YOUR TASK: Exactly the lines from the top of the records below through the one containing "### Build with colcon" must be set down, with no line added or dropped.

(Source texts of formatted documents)
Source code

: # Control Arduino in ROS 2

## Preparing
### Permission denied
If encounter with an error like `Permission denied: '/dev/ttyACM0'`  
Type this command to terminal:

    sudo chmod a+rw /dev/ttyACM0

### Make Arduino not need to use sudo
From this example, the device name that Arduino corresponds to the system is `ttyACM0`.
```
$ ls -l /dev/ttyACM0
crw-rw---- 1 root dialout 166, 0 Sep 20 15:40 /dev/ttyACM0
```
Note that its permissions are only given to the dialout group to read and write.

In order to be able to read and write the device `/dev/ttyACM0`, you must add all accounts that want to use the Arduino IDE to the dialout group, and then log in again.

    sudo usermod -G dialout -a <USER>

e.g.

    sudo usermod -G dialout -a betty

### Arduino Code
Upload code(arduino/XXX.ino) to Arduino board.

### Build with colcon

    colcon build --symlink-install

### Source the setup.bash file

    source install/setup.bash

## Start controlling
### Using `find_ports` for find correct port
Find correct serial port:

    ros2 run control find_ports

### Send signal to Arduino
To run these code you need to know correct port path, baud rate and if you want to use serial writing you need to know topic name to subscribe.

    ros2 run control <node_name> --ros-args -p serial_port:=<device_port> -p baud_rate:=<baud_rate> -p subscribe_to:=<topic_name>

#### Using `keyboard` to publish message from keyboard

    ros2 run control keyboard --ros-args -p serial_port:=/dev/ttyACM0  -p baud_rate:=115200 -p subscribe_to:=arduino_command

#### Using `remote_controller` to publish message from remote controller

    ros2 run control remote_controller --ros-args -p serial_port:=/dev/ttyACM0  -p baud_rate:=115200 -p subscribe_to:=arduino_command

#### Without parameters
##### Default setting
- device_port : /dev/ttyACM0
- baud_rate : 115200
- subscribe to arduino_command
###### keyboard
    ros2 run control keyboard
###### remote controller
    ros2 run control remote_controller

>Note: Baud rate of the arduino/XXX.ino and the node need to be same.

EXPECTED OUTPUT:
Source code

: # Control Arduino in ROS 2

## Preparing
### Permission denied
If encounter with an error like `Permission denied: '/dev/ttyACM0'`  
Type this command to terminal:

    sudo chmod a+rw /dev/ttyACM0

### Make Arduino not need to use sudo
From this example, the device name that Arduino corresponds to the system is `ttyACM0`.
```
$ ls -l /dev/ttyACM0
crw-rw---- 1 root dialout 166, 0 Sep 20 15:40 /dev/ttyACM0
```
Note that its permissions are only given to the dialout group to read and write.

In order to be able to read and write the device `/dev/ttyACM0`, you must add all accounts that want to use the Arduino IDE to the dialout group, and then log in again.

    sudo usermod -G dialout -a <USER>

e.g.

    sudo usermod -G dialout -a betty

### Arduino Code
Upload code(arduino/XXX.ino) to Arduino board.

### Build with colcon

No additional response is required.